**WHAT YOU WILL DO**
Write out again, exactly, the lines below starting at the one with "66.90% | 1.67x | ✅ |" and ending at the one with "61.09% | 1.61x | ✅ |".

-.-.-

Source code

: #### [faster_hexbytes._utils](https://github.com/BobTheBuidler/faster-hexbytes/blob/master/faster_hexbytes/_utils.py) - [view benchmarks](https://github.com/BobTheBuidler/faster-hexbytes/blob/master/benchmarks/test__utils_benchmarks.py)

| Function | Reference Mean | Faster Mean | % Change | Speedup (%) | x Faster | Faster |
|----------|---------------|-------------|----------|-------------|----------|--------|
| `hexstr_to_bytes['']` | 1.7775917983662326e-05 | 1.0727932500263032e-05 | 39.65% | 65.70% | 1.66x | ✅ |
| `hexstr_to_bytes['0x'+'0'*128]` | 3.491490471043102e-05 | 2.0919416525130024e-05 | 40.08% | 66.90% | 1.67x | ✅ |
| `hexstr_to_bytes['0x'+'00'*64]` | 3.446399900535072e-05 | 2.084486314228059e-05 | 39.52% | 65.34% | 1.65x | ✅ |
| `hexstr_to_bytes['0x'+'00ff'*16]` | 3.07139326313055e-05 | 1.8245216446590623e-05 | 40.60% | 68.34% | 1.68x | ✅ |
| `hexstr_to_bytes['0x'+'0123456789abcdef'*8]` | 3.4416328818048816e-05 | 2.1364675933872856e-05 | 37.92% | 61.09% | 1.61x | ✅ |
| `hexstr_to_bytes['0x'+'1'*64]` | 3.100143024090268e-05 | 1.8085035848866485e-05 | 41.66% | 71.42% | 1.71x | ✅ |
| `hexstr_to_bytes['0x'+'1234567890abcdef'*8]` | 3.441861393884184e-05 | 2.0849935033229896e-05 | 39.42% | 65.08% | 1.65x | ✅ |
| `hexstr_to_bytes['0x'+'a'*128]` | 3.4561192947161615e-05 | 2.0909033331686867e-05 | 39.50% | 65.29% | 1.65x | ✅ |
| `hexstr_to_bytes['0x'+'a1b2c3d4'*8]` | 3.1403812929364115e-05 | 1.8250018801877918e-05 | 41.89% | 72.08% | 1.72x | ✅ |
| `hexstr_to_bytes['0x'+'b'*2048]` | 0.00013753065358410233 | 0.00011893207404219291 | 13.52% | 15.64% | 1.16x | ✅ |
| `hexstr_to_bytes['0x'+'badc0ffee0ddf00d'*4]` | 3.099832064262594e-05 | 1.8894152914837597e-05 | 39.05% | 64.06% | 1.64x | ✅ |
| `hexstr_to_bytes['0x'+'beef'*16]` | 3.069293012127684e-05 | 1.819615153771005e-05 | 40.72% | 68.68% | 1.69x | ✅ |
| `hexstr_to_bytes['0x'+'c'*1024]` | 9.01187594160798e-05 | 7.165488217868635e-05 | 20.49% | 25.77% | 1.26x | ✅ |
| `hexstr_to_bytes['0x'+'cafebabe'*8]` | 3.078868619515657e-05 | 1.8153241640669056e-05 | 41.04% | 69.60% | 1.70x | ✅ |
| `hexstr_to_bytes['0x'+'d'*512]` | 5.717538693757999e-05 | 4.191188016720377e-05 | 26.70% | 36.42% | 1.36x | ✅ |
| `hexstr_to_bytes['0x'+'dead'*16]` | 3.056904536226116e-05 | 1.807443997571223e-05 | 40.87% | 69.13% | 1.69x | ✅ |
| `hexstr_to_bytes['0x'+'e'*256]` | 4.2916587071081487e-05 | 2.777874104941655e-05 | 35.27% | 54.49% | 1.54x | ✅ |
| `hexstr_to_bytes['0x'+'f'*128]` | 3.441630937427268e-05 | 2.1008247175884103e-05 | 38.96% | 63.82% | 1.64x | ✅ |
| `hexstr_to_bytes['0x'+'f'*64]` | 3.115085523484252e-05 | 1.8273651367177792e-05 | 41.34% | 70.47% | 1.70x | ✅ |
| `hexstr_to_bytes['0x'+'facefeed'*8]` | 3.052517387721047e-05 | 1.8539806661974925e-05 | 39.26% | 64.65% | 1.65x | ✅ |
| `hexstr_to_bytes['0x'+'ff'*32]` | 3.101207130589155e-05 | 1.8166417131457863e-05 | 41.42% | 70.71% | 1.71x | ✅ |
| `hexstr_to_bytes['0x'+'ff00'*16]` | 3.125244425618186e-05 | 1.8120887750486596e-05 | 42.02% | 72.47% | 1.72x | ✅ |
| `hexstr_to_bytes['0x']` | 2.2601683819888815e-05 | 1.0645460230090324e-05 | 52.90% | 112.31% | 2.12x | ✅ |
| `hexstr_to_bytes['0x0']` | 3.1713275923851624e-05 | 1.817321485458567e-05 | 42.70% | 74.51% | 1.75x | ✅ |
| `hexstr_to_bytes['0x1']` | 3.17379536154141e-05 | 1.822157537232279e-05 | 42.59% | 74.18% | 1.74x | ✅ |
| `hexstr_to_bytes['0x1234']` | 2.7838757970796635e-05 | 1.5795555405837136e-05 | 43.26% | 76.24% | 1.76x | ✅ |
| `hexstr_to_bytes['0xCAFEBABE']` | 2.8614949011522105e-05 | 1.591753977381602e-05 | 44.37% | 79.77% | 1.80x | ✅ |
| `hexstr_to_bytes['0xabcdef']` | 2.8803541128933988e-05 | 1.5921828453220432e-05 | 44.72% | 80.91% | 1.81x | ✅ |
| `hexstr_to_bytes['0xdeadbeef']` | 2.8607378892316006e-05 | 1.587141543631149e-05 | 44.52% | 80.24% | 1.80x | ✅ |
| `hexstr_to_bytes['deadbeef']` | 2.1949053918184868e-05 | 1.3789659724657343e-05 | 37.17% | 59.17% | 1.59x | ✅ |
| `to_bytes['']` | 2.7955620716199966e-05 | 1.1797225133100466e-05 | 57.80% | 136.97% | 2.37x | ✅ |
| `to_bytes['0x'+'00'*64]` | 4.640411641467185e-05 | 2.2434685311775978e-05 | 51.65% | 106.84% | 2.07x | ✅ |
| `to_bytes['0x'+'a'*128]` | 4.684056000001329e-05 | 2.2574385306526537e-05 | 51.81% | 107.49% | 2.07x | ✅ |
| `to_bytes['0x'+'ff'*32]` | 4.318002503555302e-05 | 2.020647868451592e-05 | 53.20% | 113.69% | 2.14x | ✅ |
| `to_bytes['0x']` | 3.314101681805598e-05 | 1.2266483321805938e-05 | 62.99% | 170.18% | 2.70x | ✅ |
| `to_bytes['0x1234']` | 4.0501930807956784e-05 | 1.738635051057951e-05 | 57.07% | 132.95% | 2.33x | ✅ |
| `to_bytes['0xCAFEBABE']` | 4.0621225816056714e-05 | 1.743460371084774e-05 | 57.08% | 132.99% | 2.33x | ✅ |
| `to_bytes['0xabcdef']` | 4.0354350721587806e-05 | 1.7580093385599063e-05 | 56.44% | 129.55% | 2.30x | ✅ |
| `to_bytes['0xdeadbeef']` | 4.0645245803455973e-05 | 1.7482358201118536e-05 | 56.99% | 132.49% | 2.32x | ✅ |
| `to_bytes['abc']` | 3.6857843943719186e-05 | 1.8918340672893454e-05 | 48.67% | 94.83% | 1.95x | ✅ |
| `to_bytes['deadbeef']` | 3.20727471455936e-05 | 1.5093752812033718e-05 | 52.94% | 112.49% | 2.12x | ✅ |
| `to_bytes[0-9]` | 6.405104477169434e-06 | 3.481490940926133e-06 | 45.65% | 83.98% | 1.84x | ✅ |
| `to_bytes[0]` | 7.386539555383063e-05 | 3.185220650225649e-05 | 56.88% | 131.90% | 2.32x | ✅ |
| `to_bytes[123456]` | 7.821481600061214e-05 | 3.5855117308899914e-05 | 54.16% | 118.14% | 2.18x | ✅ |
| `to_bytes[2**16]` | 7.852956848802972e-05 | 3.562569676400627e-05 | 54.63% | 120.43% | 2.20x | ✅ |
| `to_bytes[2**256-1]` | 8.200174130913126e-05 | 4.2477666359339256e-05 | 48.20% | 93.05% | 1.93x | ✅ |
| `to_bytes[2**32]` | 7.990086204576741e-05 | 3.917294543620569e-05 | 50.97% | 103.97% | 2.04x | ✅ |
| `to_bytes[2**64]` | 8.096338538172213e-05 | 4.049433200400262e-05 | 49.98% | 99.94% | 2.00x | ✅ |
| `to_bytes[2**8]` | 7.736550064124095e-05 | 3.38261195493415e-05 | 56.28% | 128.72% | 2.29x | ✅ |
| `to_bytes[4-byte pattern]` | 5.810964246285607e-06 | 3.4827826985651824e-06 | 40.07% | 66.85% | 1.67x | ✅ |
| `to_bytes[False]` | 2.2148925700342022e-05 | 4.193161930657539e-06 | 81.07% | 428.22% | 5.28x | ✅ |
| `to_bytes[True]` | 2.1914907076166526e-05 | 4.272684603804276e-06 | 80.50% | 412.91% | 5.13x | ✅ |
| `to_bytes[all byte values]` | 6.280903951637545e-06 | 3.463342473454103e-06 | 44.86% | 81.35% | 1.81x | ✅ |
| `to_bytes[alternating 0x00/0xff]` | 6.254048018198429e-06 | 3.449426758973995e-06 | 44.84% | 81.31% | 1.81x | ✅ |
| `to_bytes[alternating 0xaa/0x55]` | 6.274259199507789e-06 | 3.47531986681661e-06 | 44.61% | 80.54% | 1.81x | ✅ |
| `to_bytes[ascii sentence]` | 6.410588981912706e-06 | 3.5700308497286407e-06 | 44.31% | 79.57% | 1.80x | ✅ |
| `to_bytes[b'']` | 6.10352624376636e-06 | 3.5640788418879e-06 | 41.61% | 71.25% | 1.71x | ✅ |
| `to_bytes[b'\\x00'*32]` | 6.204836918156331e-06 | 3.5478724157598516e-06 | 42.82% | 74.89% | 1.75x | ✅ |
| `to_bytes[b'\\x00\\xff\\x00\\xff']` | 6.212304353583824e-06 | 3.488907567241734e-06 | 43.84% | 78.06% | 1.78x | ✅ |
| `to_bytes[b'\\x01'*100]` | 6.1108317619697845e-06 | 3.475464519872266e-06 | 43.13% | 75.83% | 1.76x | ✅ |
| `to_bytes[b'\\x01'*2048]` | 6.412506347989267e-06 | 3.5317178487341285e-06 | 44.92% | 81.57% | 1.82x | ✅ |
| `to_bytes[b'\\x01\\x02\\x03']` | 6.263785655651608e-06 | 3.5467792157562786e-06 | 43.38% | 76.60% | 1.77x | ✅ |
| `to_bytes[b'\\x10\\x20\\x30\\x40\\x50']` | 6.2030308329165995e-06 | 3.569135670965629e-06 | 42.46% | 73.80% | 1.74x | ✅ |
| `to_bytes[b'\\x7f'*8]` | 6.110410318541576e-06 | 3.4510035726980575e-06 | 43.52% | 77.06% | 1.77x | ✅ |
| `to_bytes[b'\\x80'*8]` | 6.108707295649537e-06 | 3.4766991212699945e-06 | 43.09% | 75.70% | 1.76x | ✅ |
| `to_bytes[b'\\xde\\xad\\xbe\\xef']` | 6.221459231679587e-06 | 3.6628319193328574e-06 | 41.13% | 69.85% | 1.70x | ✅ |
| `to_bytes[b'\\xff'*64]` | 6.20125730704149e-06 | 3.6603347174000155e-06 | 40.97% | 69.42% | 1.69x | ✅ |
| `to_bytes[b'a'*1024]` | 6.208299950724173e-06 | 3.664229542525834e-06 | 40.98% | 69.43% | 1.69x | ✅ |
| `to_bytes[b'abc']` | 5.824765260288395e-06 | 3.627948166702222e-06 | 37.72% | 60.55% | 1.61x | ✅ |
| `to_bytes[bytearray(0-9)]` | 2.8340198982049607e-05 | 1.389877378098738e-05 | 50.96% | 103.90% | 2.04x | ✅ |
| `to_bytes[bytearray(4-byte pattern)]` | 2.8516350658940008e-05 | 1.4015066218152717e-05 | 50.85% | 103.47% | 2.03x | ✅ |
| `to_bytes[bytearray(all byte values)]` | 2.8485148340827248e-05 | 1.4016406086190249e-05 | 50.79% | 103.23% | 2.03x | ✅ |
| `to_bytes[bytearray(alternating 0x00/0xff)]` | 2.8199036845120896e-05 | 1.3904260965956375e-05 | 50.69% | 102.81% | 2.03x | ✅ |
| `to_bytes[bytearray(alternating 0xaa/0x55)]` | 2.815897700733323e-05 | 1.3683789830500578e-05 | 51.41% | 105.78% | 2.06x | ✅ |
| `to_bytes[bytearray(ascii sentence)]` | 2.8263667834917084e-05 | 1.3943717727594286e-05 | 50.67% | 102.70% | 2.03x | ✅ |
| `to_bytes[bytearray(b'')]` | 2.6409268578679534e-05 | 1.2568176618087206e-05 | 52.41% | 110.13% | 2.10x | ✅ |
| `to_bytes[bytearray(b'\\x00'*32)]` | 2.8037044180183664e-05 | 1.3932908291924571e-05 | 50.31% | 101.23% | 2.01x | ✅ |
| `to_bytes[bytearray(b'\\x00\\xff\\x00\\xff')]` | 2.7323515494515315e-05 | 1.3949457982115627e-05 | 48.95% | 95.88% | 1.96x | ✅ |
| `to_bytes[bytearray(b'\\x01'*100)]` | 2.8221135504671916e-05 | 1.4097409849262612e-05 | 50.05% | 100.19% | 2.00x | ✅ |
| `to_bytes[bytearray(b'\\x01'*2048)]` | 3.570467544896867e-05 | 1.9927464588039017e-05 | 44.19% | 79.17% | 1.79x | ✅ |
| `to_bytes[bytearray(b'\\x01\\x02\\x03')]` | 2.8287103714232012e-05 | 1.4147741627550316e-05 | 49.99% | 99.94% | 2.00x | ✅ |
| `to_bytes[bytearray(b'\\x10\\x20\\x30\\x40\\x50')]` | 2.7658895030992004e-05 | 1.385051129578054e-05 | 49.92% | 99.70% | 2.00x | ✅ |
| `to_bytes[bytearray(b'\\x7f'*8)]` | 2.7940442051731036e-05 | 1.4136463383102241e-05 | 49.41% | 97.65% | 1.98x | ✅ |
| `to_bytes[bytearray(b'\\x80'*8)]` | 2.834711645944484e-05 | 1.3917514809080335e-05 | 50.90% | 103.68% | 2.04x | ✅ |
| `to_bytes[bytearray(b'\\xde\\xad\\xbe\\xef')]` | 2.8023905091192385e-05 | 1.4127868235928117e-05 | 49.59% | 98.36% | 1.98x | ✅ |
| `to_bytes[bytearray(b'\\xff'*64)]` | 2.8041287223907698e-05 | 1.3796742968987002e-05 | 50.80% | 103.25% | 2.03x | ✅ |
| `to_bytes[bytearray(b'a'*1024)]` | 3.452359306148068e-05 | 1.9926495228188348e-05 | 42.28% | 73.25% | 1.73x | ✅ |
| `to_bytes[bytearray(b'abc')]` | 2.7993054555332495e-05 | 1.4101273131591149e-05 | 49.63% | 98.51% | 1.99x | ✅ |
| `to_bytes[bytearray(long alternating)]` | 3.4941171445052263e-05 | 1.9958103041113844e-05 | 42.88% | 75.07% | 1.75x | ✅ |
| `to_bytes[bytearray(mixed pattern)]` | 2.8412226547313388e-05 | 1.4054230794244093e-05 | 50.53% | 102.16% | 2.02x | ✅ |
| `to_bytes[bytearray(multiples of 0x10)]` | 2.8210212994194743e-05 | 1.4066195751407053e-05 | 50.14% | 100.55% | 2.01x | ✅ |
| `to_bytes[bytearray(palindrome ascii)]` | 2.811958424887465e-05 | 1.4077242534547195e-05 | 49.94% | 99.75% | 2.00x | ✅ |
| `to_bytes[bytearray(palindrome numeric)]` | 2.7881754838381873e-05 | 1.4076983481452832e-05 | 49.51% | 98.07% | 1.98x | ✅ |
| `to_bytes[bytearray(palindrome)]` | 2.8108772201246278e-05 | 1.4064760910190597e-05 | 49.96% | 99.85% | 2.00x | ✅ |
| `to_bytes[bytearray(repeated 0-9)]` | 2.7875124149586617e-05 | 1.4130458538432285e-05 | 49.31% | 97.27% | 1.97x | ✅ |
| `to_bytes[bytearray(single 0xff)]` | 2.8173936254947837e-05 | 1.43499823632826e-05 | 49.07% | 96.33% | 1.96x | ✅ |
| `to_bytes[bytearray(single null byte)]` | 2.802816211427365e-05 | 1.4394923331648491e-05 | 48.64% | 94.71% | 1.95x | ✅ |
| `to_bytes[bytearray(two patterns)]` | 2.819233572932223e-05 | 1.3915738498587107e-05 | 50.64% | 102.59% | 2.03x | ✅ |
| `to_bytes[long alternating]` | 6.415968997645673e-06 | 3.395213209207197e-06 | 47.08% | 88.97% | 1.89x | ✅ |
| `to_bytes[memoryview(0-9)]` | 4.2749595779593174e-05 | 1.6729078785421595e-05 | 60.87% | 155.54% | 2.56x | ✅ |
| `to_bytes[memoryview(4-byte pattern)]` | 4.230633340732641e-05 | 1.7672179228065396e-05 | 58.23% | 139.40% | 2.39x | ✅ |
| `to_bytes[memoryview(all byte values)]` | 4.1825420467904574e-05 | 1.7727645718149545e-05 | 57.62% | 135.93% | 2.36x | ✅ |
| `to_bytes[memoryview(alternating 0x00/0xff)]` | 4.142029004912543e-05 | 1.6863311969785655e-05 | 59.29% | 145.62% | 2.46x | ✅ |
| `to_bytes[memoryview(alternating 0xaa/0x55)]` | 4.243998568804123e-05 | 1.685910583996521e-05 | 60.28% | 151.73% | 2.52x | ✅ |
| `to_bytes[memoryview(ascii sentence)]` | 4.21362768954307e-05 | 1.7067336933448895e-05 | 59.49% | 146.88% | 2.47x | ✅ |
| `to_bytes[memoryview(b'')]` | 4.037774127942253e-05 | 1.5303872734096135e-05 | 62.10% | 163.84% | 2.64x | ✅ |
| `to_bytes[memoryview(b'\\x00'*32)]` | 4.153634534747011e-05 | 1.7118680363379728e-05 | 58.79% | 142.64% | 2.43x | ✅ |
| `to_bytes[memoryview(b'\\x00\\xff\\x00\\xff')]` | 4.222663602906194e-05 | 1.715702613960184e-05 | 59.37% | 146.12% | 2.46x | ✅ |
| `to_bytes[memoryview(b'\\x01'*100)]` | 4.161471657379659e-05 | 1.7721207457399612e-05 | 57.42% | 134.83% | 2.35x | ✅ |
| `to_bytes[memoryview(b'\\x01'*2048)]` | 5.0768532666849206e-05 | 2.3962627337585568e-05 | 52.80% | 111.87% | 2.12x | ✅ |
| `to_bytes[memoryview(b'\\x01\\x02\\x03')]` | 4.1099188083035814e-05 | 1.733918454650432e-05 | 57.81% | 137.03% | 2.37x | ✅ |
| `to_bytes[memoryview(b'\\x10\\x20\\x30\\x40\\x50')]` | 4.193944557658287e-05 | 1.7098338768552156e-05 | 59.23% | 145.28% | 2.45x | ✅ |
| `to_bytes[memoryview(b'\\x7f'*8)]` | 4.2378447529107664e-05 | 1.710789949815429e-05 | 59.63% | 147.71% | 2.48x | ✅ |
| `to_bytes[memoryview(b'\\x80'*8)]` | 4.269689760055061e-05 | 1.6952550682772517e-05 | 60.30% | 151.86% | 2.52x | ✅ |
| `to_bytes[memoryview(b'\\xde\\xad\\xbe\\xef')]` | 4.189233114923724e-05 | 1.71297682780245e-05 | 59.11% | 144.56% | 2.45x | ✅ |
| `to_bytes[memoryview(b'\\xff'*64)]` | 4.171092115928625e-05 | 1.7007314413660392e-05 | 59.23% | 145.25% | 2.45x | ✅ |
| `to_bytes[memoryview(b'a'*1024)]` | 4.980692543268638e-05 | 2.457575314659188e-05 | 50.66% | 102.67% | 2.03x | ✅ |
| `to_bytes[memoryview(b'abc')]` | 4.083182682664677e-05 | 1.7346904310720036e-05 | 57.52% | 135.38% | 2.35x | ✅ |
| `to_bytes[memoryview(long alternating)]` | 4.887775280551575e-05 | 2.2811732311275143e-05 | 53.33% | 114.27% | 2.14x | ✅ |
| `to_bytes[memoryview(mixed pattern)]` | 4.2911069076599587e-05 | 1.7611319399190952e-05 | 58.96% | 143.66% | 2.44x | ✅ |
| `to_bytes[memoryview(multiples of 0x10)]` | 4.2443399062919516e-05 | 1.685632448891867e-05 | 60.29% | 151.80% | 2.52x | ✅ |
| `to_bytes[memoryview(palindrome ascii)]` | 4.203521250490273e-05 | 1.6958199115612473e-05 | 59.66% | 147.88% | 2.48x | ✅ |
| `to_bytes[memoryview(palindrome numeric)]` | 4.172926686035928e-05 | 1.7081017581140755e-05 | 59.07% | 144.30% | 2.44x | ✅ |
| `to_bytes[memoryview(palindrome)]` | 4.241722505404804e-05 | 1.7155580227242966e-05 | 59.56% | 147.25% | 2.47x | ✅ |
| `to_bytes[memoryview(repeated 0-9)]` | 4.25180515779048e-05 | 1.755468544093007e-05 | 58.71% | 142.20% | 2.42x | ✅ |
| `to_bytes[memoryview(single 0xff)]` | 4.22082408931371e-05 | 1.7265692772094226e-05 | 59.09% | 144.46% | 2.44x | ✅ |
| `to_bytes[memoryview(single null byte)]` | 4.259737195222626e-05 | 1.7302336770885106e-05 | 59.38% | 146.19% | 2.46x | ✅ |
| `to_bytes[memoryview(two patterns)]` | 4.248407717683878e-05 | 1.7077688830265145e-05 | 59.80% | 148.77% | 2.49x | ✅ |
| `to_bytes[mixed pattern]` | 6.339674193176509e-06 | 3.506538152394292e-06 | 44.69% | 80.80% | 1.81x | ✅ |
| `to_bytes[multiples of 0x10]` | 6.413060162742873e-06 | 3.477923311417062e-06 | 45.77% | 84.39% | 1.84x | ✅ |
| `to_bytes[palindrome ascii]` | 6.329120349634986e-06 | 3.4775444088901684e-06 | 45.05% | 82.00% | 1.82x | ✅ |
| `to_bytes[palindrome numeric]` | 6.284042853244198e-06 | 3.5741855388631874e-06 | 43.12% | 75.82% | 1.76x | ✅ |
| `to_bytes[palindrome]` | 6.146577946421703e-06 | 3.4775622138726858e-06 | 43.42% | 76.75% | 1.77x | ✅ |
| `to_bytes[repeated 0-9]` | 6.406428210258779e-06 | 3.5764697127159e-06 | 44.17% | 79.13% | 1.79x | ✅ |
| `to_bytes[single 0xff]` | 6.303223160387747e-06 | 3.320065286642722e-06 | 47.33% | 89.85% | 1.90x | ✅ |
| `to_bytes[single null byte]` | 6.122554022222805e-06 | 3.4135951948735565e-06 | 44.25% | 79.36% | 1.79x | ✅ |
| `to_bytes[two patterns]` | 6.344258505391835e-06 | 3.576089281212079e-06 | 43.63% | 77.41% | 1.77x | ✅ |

-.-.-

**ANSWER SPACE**
| `hexstr_to_bytes['0x'+'0'*128]` | 3.491490471043102e-05 | 2.0919416525130024e-05 | 40.08% | 66.90% | 1.67x | ✅ |
| `hexstr_to_bytes['0x'+'00'*64]` | 3.446399900535072e-05 | 2.084486314228059e-05 | 39.52% | 65.34% | 1.65x | ✅ |
| `hexstr_to_bytes['0x'+'00ff'*16]` | 3.07139326313055e-05 | 1.8245216446590623e-05 | 40.60% | 68.34% | 1.68x | ✅ |
| `hexstr_to_bytes['0x'+'0123456789abcdef'*8]` | 3.4416328818048816e-05 | 2.1364675933872856e-05 | 37.92% | 61.09% | 1.61x | ✅ |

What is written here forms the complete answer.